Dataset Block Start

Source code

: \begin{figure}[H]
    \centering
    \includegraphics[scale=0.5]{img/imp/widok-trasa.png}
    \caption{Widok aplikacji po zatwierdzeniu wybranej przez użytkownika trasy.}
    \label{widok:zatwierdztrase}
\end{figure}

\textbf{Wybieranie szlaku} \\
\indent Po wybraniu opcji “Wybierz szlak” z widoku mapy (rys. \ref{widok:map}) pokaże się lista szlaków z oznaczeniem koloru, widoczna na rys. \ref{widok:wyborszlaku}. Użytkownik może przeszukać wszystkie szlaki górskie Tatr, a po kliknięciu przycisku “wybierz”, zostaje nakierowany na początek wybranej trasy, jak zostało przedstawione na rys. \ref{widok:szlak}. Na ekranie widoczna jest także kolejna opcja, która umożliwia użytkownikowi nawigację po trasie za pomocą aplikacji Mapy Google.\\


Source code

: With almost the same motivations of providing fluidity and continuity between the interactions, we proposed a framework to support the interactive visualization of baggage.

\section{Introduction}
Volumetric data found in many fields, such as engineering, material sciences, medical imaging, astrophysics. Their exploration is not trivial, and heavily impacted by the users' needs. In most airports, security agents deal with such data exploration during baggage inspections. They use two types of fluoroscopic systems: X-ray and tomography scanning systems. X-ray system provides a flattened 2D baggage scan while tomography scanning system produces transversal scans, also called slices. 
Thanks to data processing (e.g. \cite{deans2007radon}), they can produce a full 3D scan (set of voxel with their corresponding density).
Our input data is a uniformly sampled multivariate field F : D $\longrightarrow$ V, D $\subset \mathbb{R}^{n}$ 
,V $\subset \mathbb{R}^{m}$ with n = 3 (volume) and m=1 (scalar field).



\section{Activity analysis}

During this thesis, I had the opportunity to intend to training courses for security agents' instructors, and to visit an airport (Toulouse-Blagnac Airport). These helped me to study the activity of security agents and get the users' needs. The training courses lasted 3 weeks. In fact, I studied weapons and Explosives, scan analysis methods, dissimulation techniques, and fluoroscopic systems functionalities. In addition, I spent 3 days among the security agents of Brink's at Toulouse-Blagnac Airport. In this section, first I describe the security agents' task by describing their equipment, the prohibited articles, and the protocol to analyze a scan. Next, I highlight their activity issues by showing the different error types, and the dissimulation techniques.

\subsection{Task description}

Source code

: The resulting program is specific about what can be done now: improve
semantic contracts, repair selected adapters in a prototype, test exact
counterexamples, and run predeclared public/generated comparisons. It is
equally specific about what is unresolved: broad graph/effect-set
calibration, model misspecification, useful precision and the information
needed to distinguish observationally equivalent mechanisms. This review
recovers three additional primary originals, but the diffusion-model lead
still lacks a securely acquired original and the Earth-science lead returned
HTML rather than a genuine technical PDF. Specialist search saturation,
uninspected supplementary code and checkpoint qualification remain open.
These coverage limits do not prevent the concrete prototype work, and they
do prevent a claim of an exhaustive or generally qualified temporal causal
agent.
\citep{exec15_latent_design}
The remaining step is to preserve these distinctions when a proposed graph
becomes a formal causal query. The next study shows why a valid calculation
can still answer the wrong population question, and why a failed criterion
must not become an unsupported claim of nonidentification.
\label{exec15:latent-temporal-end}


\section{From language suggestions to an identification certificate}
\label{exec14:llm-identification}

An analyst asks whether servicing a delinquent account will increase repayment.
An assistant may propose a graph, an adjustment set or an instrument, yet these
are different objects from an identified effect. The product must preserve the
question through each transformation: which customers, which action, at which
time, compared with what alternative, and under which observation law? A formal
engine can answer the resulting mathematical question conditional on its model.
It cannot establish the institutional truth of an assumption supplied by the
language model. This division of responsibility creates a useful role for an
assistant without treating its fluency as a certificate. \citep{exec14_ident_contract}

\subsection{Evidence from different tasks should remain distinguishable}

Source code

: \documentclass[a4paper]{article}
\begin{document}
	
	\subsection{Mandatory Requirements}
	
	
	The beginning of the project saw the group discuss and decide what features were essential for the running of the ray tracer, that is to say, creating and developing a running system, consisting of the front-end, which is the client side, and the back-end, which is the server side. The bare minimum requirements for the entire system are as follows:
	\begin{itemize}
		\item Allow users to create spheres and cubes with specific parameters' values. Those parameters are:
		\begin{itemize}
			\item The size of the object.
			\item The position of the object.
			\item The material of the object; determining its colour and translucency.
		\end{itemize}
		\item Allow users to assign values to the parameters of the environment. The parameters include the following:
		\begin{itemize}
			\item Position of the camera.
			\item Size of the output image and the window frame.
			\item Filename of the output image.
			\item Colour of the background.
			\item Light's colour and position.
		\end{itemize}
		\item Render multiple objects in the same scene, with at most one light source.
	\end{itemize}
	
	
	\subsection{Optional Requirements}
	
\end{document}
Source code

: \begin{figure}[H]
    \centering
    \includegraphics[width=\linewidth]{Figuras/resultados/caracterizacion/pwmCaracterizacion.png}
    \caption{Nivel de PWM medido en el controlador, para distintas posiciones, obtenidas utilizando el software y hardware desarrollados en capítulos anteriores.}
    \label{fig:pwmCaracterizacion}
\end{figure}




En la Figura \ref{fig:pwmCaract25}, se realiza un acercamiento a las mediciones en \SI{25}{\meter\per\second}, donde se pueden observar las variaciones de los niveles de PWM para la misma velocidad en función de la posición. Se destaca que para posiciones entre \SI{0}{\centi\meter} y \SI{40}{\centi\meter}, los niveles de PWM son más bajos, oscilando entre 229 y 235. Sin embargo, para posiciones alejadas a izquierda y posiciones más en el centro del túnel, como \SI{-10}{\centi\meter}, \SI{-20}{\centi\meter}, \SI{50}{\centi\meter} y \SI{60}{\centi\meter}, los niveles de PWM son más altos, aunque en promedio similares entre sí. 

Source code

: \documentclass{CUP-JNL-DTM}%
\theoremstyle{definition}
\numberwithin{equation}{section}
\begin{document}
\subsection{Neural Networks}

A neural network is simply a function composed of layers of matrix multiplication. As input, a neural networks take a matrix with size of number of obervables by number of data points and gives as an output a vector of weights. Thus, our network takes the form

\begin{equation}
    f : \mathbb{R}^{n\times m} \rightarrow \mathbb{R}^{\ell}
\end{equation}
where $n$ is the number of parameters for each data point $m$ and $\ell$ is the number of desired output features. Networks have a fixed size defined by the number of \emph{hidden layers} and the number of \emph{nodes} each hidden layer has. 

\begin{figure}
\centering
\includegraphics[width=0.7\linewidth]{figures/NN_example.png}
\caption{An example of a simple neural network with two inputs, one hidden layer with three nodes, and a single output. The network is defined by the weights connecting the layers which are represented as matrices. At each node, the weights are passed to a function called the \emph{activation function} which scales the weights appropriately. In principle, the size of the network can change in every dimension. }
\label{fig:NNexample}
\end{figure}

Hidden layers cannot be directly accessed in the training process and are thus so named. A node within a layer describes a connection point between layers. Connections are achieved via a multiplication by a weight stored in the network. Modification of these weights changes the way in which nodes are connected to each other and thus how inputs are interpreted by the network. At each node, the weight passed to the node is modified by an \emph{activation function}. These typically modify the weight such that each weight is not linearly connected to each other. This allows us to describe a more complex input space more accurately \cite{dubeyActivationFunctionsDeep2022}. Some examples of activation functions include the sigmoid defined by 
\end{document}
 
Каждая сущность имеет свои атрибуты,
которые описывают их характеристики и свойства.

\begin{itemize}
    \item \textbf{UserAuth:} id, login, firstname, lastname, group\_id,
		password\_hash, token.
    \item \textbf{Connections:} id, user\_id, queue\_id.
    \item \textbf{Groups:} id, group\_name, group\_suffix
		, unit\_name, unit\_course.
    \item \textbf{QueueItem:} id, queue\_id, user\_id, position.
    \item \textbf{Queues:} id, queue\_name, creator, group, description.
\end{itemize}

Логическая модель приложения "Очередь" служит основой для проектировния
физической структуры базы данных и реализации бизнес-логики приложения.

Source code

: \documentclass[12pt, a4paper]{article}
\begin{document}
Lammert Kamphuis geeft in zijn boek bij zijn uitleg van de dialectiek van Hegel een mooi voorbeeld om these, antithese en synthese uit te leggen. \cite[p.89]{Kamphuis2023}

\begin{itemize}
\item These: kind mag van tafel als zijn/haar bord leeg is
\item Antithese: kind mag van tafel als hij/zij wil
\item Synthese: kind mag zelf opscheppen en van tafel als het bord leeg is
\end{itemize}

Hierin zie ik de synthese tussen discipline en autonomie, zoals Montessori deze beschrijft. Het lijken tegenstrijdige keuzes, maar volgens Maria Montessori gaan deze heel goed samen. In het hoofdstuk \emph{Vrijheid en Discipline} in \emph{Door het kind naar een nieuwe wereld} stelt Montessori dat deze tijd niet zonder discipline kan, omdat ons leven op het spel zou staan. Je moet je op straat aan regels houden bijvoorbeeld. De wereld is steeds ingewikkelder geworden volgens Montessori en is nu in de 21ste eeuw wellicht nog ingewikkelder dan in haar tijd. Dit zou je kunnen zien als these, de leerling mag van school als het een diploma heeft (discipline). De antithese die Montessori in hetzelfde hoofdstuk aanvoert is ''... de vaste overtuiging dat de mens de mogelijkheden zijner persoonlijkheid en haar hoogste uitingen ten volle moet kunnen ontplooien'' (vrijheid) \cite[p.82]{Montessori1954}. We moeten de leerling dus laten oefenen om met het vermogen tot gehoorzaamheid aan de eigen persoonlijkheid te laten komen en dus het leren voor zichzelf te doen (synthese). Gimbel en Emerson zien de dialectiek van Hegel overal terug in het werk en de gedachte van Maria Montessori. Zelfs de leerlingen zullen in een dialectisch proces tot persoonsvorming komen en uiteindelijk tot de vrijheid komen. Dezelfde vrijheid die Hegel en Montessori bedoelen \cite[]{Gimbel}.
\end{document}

Dataset Block End

(Exercise directions): Repeat the entries above exactly, from the first line through the line containing "Thanks to data".

(Reply):
Source code

: \begin{figure}[H]
    \centering
    \includegraphics[scale=0.5]{img/imp/widok-trasa.png}
    \caption{Widok aplikacji po zatwierdzeniu wybranej przez użytkownika trasy.}
    \label{widok:zatwierdztrase}
\end{figure}

\textbf{Wybieranie szlaku} \\
\indent Po wybraniu opcji “Wybierz szlak” z widoku mapy (rys. \ref{widok:map}) pokaże się lista szlaków z oznaczeniem koloru, widoczna na rys. \ref{widok:wyborszlaku}. Użytkownik może przeszukać wszystkie szlaki górskie Tatr, a po kliknięciu przycisku “wybierz”, zostaje nakierowany na początek wybranej trasy, jak zostało przedstawione na rys. \ref{widok:szlak}. Na ekranie widoczna jest także kolejna opcja, która umożliwia użytkownikowi nawigację po trasie za pomocą aplikacji Mapy Google.\\


Source code

: With almost the same motivations of providing fluidity and continuity between the interactions, we proposed a framework to support the interactive visualization of baggage.

\section{Introduction}
Volumetric data found in many fields, such as engineering, material sciences, medical imaging, astrophysics. Their exploration is not trivial, and heavily impacted by the users' needs. In most airports, security agents deal with such data exploration during baggage inspections. They use two types of fluoroscopic systems: X-ray and tomography scanning systems. X-ray system provides a flattened 2D baggage scan while tomography scanning system produces transversal scans, also called slices. 
Thanks to data processing (e.g. \cite{deans2007radon}), they can produce a full 3D scan (set of voxel with their corresponding density).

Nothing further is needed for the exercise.